One solid prediction made by your hosts? We picked the Phils and the Padres as “fun to watch” before the season started and the NLCS has proved us right. Our postseason BFs include qHar-adjacent
Brandon Marsh, once and maybe forever BF Juan Soto, Kyle “
King Tuck” Tucker, and Machete Maldonado. Patti’s
former bfs on the Phillies are embracing the chaos. Pottymouth’s former HOU bf
Jeremy Peña makes an impression with his bat and that whole mom thing we love. All you folks complaining that the new postseason format eliminated the teams with the best records? Win. The Games. That Matter. We like it scrappy.

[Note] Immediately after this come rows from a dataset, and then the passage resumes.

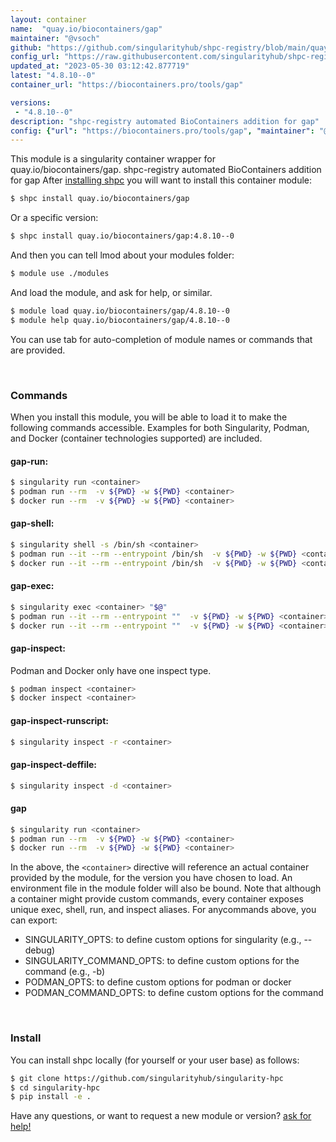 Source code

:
 ```yaml
---
layout: container
name:  "quay.io/biocontainers/gap"
maintainer: "@vsoch"
github: "https://github.com/singularityhub/shpc-registry/blob/main/quay.io/biocontainers/gap/container.yaml"
config_url: "https://raw.githubusercontent.com/singularityhub/shpc-registry/main/quay.io/biocontainers/gap/container.yaml"
updated_at: "2023-05-30 03:12:42.877719"
latest: "4.8.10--0"
container_url: "https://biocontainers.pro/tools/gap"

versions:
 - "4.8.10--0"
description: "shpc-registry automated BioContainers addition for gap"
config: {"url": "https://biocontainers.pro/tools/gap", "maintainer": "@vsoch", "description": "shpc-registry automated BioContainers addition for gap", "latest": {"4.8.10--0": "sha256:1d991acc7f47d073a1caba9ed30a9e64117dc7dacf9e139b48d63f947f8e2eaa"}, "tags": {"4.8.10--0": "sha256:1d991acc7f47d073a1caba9ed30a9e64117dc7dacf9e139b48d63f947f8e2eaa"}, "docker": "quay.io/biocontainers/gap"}
---
```


This module is a singularity container wrapper for quay.io/biocontainers/gap.
shpc-registry automated BioContainers addition for gap
After [installing shpc](#install) you will want to install this container module:


```bash
$ shpc install quay.io/biocontainers/gap
```

Or a specific version:

```bash
$ shpc install quay.io/biocontainers/gap:4.8.10--0
```

And then you can tell lmod about your modules folder:

```bash
$ module use ./modules
```

And load the module, and ask for help, or similar.

```bash
$ module load quay.io/biocontainers/gap/4.8.10--0
$ module help quay.io/biocontainers/gap/4.8.10--0
```

You can use tab for auto-completion of module names or commands that are provided.

<br>

### Commands

When you install this module, you will be able to load it to make the following commands accessible.
Examples for both Singularity, Podman, and Docker (container technologies supported) are included.

#### gap-run:

```bash
$ singularity run <container>
$ podman run --rm  -v ${PWD} -w ${PWD} <container>
$ docker run --rm  -v ${PWD} -w ${PWD} <container>
```

#### gap-shell:

```bash
$ singularity shell -s /bin/sh <container>
$ podman run --it --rm --entrypoint /bin/sh  -v ${PWD} -w ${PWD} <container>
$ docker run --it --rm --entrypoint /bin/sh  -v ${PWD} -w ${PWD} <container>
```

#### gap-exec:

```bash
$ singularity exec <container> "$@"
$ podman run --it --rm --entrypoint ""  -v ${PWD} -w ${PWD} <container> "$@"
$ docker run --it --rm --entrypoint ""  -v ${PWD} -w ${PWD} <container> "$@"
```

#### gap-inspect:

Podman and Docker only have one inspect type.

```bash
$ podman inspect <container>
$ docker inspect <container>
```

#### gap-inspect-runscript:

```bash
$ singularity inspect -r <container>
```

#### gap-inspect-deffile:

```bash
$ singularity inspect -d <container>
```



#### gap

```bash
$ singularity run <container>
$ podman run --rm  -v ${PWD} -w ${PWD} <container>
$ docker run --rm  -v ${PWD} -w ${PWD} <container>
```


In the above, the `<container>` directive will reference an actual container provided
by the module, for the version you have chosen to load. An environment file in the
module folder will also be bound. Note that although a container
might provide custom commands, every container exposes unique exec, shell, run, and
inspect aliases. For anycommands above, you can export:

 - SINGULARITY_OPTS: to define custom options for singularity (e.g., --debug)
 - SINGULARITY_COMMAND_OPTS: to define custom options for the command (e.g., -b)
 - PODMAN_OPTS: to define custom options for podman or docker
 - PODMAN_COMMAND_OPTS: to define custom options for the command

<br>

### Install

You can install shpc locally (for yourself or your user base) as follows:

```bash
$ git clone https://github.com/singularityhub/singularity-hpc
$ cd singularity-hpc
$ pip install -e .
```

Have any questions, or want to request a new module or version? [ask for help!](https://github.com/singularityhub/singularity-hpc/issues) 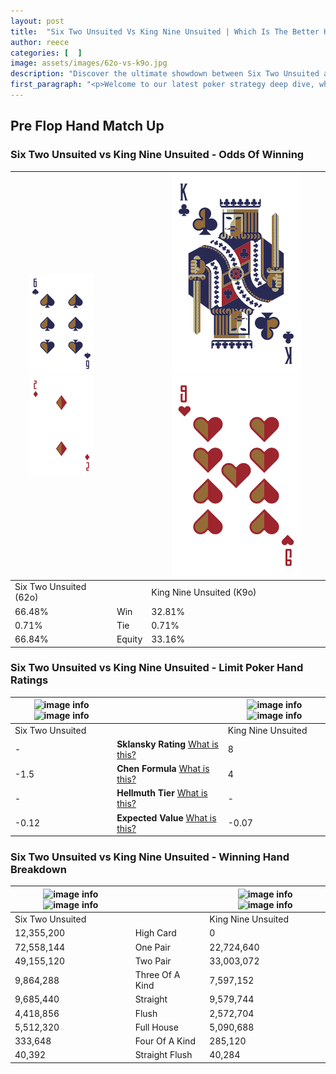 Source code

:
 ```yaml
---
layout: post
title:  "Six Two Unsuited Vs King Nine Unsuited | Which Is The Better Hand In Poker? A Complete Guide"
author: reece
categories: [  ]
image: assets/images/62o-vs-k9o.jpg
description: "Discover the ultimate showdown between Six Two Unsuited and King Nine Unsuited in poker! Uncover the odds, strategies, and scenarios where one hand triumphs over the other. Get ready to up your poker game with this thrilling analysis."
first_paragraph: "<p>Welcome to our latest poker strategy deep dive, where we're pitting two distinct hands against each other in a high-stakes showdown: Six Two Unsuited vs King Nine Unsuited.</p><p>In the dynamic world of poker, every decision counts, and knowing which hand holds the upper hand is key to your success at the table.</p><p>In this article, we'll dissect these two hands, explore the scenarios where one dominates the other, and equip you with the knowledge to make strategic choices that can tip the odds in your favor.</p><p>Get ready to unravel the intriguing dynamics of these poker hands and elevate your game to new heights.</p>"
---
```




[comment]: # (sp0)

## Pre Flop Hand Match Up

<div class="table hand-ratings" markdown="1"> 



### Six Two Unsuited vs King Nine Unsuited - Odds Of Winning


    
| ![image info](assets/images/hand1/6.png) ![image info](assets/images/hand1/2o.png) |  | ![image info](assets/images/hand2/k.png) ![image info](assets/images/hand2/9o.png) |
| -------- | -------- | -------- |
| Six Two Unsuited (62o) |  | King Nine Unsuited (K9o) |
| 66.48% | Win | 32.81% |
| 0.71% | Tie | 0.71% |
| 66.84% | Equity | 33.16% |




[comment]: # (sp1)



### Six Two Unsuited vs King Nine Unsuited - Limit Poker Hand Ratings


    
| ![image info](https://www.riverpairs.com/assets/images/hand1/6.png) ![image info](https://www.riverpairs.com/assets/images/hand1/2o.png) |  | ![image info](https://www.riverpairs.com/assets/images/hand2/k.png) ![image info](https://www.riverpairs.com/assets/images/hand2/9o.png) |
| -------- | -------- | -------- |
| Six Two Unsuited |  | King Nine Unsuited |
| - | **Sklansky Rating** [What is this?](/sklansky-rating-explained) | 8 |
| -1.5 | **Chen Formula** [What is this?](/chen-formula-explained) | 4 |
| - | **Hellmuth Tier** [What is this?](/Hellmuth-tier-explained) | - |
| -0.12 | **Expected Value** [What is this?](/expected-value-explained) | -0.07 |




[comment]: # (sp2)



### Six Two Unsuited vs King Nine Unsuited - Winning Hand Breakdown


    
| ![image info](https://www.riverpairs.com/assets/images/hand1/6.png) ![image info](https://www.riverpairs.com/assets/images/hand1/2o.png) |  | ![image info](https://www.riverpairs.com/assets/images/hand2/k.png) ![image info](https://www.riverpairs.com/assets/images/hand2/9o.png) |
| -------- | -------- | -------- |
| Six Two Unsuited |  | King Nine Unsuited |
| 12,355,200 | High Card | 0 |
| 72,558,144 | One Pair | 22,724,640 |
| 49,155,120 | Two Pair | 33,003,072 |
| 9,864,288 | Three Of A Kind | 7,597,152 |
| 9,685,440 | Straight | 9,579,744 |
| 4,418,856 | Flush | 2,572,704 |
| 5,512,320 | Full House | 5,090,688 |
| 333,648 | Four Of A Kind | 285,120 |
| 40,392 | Straight Flush | 40,284 |




[comment]: # (sp3)



</div>

[comment]: # (sp4)



[comment]: # (sp5)

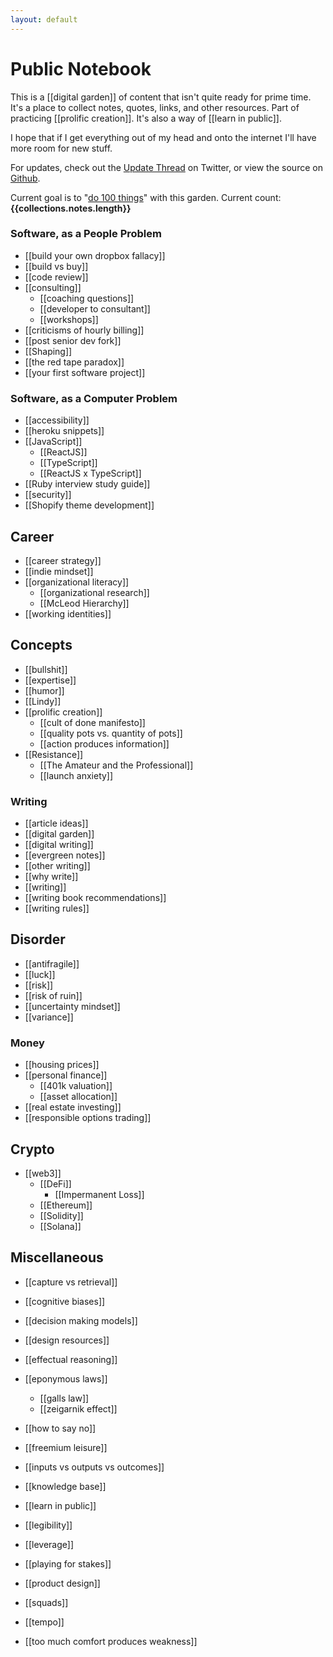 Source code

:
 ```yaml
---
layout: default
---
```


# Public Notebook

This is a [[digital garden]] of content that isn't quite ready for prime time. It's a place to collect notes, quotes, links, and other resources. Part of practicing [[prolific creation]]. It's also a way of [[learn in public]].

I hope that if I get everything out of my head and onto the internet I'll have more room for new stuff.

For updates, check out the [Update Thread](https://twitter.com/GSto/status/1410238607684780032) on Twitter, or view the source on [Github](https://github.com/GSto/digital-garden).

Current goal is to "[do 100 things](https://www.visakanv.com/blog/100-2/)" with this garden. Current count: **{{collections.notes.length}}**

### Software, as a People Problem

- [[build your own dropbox fallacy]]
- [[build vs buy]]
- [[code review]]
- [[consulting]]
  - [[coaching questions]]
  - [[developer to consultant]]
  - [[workshops]]
- [[criticisms of hourly billing]]
- [[post senior dev fork]]
- [[Shaping]]
- [[the red tape paradox]]
- [[your first software project]]

### Software, as a Computer Problem

- [[accessibility]]
- [[heroku snippets]]
- [[JavaScript]]
  - [[ReactJS]]
  - [[TypeScript]]
  - [[ReactJS x TypeScript]]
- [[Ruby interview study guide]]
- [[security]]
- [[Shopify theme development]]

## Career

- [[career strategy]]
- [[indie mindset]]
- [[organizational literacy]]
  - [[organizational research]]
  - [[McLeod Hierarchy]]
- [[working identities]]
## Concepts

- [[bullshit]]
- [[expertise]]
- [[humor]]
- [[Lindy]]
- [[prolific creation]]
  - [[cult of done manifesto]]
  - [[quality pots vs. quantity of pots]]
  - [[action produces information]]
- [[Resistance]]
  - [[The Amateur and the Professional]]
  - [[launch anxiety]]

### Writing

- [[article ideas]]
- [[digital garden]]
- [[digital writing]]
- [[evergreen notes]]
- [[other writing]]
- [[why write]]
- [[writing]]
- [[writing book recommendations]]
- [[writing rules]]

## Disorder

- [[antifragile]]
- [[luck]]
- [[risk]]
- [[risk of ruin]]
- [[uncertainty mindset]]
- [[variance]]

### Money

- [[housing prices]]
- [[personal finance]]
  - [[401k valuation]]
  - [[asset allocation]]
- [[real estate investing]]
- [[responsible options trading]]

## Crypto

- [[web3]]
  - [[DeFi]]
    - [[Impermanent Loss]]
  - [[Ethereum]]
  - [[Solidity]]
  - [[Solana]]

## Miscellaneous

- [[capture vs retrieval]]

- [[cognitive biases]]
- [[decision making models]]
- [[design resources]]
- [[effectual reasoning]]
- [[eponymous laws]]
  - [[galls law]]
  - [[zeigarnik effect]]
- [[how to say no]]
- [[freemium leisure]]
- [[inputs vs outputs vs outcomes]]
- [[knowledge base]]
- [[learn in public]]
- [[legibility]]
- [[leverage]]
- [[playing for stakes]]
- [[product design]]
- [[squads]]
- [[tempo]]
- [[too much comfort produces weakness]]

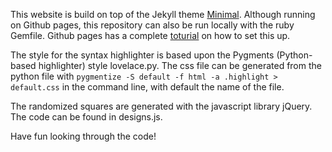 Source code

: This website is build on top of the Jekyll theme [Minimal](http://pages-themes.github.io/minimal). Although running on Github pages, this repository can also be run locally with the ruby Gemfile. Github pages has a complete [toturial](https://help.github.com/articles/setting-up-your-github-pages-site-locally-with-jekyll/) on how to set this up. 

The style for the syntax highlighter is based upon the Pygments (Python-based highlighter) style lovelace.py.
The css file can be generated from the python file with 
```pygmentize -S default -f html -a .highlight > default.css```
in the command line, with default the name of the file. 

The randomized squares are generated with the javascript library jQuery. The code can be found in designs.js.

Have fun looking through the code!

“Sparkles” McCullers joins the short list of players suffering ridiculous injuries with a champagne bottle incident. Our guys are all over the
Gold Glove nominees, which doesn’t surprise us because defense is sexy. We circle back on the Guardians / Yankees series because even the force of Patti’s book club could not overcome the
rain delay /
conspiracy theories to knock out CLE.
We visit the corrections department to straighten out what teams will be playing where in the World Baseball Classic, and Pottymouth laments that Winter Ball is now a home for all the guys on the “never gonna be a boyfriend” list. We could not be prouder of DC Girls Baseball player and friend off the show
Maggie Heaphy, for her invitation to the elite
4th Annual Girls Breakthrough Series and her leadership in starting
The Leadoff Initiative. We say “That is why we drink. To support the local economy,” “I kinda want to crosstrain with Gritty,” and, “This is them booing against the Yankees, financially.”